** WHAT IS BEING ASKED **
In the entries below, find each line with the word "about" and pull it out.

** INFORMATION PROVIDED **
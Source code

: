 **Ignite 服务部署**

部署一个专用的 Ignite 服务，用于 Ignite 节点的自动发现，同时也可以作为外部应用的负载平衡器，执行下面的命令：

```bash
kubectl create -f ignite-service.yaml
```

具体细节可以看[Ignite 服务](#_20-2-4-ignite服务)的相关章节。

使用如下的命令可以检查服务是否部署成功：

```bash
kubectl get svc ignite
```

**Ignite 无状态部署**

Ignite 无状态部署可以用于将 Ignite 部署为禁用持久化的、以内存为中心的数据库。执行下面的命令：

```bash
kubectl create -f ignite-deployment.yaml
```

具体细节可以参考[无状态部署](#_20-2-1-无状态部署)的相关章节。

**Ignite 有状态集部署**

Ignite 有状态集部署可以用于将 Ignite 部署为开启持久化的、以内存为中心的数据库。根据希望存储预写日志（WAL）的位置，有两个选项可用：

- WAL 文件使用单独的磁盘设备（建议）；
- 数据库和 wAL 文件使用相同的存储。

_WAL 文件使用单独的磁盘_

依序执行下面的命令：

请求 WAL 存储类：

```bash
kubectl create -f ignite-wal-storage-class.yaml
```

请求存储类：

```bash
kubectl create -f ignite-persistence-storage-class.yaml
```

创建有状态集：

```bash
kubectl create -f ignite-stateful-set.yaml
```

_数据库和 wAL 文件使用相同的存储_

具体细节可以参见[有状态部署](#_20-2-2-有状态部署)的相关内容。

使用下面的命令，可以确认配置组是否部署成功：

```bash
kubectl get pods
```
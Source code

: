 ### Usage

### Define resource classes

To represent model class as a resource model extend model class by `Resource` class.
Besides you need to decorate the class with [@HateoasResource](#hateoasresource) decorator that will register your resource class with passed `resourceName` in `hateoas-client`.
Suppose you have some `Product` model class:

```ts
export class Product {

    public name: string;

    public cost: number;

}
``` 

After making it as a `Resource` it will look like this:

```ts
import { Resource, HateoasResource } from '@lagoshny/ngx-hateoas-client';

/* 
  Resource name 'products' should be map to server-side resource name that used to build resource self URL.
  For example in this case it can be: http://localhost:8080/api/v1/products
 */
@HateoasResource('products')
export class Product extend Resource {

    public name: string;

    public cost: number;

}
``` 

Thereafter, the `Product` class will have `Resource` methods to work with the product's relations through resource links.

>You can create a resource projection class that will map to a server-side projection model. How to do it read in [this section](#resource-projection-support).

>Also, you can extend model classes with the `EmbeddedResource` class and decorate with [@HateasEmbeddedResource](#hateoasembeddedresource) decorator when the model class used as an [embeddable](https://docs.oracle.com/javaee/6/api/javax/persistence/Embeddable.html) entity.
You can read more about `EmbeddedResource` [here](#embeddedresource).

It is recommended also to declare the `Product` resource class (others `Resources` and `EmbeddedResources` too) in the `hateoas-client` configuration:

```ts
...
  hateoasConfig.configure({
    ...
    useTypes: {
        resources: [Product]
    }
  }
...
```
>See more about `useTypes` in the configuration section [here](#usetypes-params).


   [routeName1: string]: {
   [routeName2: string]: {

** ANSWER SPACE **
You can read more about `EmbeddedResource` [here](#embeddedresource).
>See more about `useTypes` in the configuration section [here](#usetypes-params).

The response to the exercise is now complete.